I mean, I wasn't there, was I?

To understand -- or even, astonishing thought, pray -- the Scriptural story, though, we need to take it on its own terms, apart from speculation about the historical basis and textual evolution through which is may have passed.

The question is, what are its own terms?

Answering the question literally, and using the NAB, the terms include (leaving out the engineering and meteorological details):
"no desire that [man's] heart conceived was ever anything but evil"

God said of man, "I am sorry that I made them"

"But Noah found favor with the LORD... Noah, a good man and blameless in that age,
... walked with God...."

the flood would "destroy everywhere all creatures in which there is the breath of life"

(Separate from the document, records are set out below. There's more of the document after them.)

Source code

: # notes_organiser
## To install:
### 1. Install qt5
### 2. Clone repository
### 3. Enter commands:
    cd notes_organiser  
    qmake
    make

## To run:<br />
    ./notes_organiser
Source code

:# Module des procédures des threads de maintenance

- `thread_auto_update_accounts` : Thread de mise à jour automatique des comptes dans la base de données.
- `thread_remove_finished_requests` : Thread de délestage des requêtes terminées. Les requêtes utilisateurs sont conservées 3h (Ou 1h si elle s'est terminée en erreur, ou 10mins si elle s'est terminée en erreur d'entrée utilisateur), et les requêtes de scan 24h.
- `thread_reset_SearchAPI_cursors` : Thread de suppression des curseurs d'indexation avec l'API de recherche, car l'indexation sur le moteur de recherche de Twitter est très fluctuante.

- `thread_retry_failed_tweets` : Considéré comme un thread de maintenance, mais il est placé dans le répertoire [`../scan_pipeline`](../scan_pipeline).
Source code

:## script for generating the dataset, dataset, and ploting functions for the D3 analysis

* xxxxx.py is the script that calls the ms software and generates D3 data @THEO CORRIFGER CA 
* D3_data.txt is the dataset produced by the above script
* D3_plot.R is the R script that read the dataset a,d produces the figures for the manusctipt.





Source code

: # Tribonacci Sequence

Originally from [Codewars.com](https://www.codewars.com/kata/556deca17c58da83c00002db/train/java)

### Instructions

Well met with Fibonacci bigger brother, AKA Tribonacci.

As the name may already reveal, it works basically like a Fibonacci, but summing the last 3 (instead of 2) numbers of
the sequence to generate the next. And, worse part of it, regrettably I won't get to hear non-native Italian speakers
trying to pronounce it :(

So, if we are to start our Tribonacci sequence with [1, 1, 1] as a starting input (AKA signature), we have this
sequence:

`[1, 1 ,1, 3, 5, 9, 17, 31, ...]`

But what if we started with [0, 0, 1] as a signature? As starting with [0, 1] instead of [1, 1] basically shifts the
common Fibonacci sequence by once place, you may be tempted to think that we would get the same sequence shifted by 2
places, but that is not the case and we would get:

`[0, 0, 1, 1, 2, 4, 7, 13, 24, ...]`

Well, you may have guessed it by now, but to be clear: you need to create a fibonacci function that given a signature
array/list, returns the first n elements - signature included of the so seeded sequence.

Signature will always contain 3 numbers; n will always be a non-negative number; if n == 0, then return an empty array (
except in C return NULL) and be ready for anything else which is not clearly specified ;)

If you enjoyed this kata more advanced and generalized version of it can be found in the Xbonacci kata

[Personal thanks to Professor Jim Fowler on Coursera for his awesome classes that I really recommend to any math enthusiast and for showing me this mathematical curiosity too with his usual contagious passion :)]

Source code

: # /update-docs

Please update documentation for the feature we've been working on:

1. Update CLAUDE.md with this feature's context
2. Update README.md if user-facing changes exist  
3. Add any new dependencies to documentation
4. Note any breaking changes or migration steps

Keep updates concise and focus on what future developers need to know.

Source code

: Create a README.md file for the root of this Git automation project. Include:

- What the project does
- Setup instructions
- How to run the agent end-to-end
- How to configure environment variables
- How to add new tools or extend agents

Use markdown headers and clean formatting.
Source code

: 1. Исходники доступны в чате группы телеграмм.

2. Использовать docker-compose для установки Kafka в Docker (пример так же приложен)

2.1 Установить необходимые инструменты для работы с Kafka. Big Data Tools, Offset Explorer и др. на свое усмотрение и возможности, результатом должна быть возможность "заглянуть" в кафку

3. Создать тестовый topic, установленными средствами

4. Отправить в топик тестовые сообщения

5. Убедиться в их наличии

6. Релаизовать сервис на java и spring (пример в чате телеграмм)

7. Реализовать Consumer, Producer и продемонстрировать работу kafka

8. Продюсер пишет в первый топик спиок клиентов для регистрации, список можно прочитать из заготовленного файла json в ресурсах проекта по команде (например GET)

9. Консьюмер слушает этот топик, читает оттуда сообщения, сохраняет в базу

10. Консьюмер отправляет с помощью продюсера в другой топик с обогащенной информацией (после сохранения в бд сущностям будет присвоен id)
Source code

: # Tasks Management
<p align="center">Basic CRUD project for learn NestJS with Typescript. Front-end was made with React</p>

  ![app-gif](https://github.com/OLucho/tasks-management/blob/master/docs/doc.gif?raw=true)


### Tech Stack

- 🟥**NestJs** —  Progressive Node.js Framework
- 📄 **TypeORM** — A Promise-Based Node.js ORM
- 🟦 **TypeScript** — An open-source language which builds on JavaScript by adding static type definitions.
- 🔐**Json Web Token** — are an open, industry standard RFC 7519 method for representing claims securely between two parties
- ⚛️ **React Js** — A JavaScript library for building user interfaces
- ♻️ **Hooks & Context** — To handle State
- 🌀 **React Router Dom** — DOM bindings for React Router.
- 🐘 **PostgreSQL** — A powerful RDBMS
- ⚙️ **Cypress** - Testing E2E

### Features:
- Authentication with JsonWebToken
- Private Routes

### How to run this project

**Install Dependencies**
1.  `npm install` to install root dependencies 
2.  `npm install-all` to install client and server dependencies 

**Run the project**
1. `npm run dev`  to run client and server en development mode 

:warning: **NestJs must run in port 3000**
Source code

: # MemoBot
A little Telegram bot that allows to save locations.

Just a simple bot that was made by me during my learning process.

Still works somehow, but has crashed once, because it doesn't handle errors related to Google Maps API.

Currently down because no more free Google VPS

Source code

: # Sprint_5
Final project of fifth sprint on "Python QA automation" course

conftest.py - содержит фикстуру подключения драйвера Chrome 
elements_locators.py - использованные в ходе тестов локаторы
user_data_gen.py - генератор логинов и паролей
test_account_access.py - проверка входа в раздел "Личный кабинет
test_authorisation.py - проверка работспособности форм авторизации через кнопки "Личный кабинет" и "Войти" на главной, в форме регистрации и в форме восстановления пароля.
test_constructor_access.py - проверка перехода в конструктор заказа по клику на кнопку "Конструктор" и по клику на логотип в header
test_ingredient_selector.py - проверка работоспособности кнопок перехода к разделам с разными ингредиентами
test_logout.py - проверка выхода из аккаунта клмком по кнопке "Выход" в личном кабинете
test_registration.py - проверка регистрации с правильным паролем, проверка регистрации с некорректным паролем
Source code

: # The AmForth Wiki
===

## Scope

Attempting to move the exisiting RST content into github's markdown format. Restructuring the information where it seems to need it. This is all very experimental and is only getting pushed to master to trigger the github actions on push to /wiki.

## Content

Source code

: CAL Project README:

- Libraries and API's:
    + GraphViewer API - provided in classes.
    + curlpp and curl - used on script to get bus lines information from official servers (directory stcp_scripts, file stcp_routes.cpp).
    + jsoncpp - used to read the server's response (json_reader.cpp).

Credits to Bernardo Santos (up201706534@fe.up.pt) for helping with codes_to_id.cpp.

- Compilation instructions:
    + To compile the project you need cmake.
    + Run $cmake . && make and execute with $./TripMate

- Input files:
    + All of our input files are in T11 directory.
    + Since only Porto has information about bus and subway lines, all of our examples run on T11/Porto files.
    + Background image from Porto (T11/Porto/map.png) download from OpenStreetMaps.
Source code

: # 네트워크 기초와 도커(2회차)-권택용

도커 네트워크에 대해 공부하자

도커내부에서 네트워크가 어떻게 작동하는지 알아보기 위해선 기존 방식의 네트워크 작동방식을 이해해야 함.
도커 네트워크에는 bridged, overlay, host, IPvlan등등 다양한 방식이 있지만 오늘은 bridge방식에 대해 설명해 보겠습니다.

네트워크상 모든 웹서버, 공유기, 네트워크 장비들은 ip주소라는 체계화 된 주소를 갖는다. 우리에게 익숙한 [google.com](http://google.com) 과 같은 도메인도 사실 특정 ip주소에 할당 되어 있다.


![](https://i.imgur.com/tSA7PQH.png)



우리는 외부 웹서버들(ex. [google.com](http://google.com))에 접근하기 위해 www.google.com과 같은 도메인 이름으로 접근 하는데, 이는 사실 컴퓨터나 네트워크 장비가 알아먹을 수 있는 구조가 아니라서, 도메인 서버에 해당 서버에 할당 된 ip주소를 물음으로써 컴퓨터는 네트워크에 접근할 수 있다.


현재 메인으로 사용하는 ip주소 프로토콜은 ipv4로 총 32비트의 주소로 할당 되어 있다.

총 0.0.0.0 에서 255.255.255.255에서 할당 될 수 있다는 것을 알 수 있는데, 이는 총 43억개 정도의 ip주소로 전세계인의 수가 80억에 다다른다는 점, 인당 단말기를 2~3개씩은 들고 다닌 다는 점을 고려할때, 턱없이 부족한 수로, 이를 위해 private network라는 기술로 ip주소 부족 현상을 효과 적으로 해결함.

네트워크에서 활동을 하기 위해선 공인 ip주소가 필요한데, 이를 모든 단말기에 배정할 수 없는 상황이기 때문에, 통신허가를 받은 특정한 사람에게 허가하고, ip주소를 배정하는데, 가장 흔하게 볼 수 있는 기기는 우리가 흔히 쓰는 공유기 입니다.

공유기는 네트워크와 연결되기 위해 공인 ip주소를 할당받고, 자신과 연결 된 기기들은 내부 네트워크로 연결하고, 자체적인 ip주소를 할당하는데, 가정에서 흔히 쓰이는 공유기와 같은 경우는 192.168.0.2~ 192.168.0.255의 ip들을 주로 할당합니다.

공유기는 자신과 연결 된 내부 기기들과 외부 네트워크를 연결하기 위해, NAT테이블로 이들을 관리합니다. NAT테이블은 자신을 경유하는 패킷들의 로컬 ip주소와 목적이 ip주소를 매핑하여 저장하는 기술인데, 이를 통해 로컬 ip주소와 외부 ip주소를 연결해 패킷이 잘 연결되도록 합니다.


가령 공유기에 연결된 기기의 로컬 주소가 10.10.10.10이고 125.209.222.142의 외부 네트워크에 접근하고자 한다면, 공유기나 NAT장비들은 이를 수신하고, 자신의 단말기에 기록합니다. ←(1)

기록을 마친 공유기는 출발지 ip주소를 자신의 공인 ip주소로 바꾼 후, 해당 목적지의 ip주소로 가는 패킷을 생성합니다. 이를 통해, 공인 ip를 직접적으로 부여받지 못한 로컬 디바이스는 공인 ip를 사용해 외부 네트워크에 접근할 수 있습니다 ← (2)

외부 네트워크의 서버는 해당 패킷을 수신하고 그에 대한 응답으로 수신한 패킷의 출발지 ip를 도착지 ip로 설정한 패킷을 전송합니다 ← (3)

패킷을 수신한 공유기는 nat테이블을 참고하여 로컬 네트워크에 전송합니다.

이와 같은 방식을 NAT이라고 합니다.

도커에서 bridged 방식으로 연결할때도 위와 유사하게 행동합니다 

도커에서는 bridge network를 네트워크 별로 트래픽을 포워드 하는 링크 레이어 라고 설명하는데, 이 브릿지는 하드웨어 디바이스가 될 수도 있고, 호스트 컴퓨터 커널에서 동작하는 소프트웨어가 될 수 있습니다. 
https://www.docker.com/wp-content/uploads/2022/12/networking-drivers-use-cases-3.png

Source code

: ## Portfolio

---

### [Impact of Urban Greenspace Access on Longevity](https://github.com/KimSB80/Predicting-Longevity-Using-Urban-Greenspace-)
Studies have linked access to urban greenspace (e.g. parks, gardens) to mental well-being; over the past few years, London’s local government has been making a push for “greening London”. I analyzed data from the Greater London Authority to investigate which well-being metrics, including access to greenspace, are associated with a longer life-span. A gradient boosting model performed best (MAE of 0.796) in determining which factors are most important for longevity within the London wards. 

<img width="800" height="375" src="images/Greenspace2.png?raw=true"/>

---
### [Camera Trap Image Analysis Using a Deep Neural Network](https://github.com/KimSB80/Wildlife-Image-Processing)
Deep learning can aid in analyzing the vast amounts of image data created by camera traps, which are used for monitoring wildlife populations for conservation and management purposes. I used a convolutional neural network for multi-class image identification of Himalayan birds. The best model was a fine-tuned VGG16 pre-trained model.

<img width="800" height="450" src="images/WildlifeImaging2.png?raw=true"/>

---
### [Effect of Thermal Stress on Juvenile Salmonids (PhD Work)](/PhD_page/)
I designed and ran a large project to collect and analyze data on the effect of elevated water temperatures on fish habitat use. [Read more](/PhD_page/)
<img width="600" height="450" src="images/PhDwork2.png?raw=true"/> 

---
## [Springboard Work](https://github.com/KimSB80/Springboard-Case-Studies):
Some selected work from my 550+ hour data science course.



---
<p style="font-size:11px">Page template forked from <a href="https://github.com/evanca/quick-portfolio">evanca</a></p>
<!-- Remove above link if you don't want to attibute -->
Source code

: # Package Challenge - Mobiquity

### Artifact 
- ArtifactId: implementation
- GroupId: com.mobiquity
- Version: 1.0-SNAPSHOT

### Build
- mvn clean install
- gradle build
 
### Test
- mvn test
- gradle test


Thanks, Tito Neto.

Noah "carried out all the commands that God gave him"; he "alone in this age" was "found to be truly just"
And, perhaps most importantly, God's covenant with Noah:
God blessed Noah and his sons and said to them: "... Every creature that is alive shall be yours to eat; I give them all to you as I did the green plants...
"For your own lifeblood, too, I will demand an accounting: from every animal I will demand it, and from man in regard to his fellow man I will demand an accounting for human life. If anyone sheds the blood of man, by man shall his blood be shed; For in the image of God has man been made.
"Be fertile, then, and multiply; abound on earth and subdue it."
God said to Noah and to his sons with him: "See, I am now establishing my covenant with you and your descendants after you and with every living creature that was with you: all the birds, and the various tame and wild animals that were with you and came out of the ark. I will establish my covenant with you, that never again shall all bodily creatures be destroyed by the waters of a flood; there shall not be another flood to devastate the earth."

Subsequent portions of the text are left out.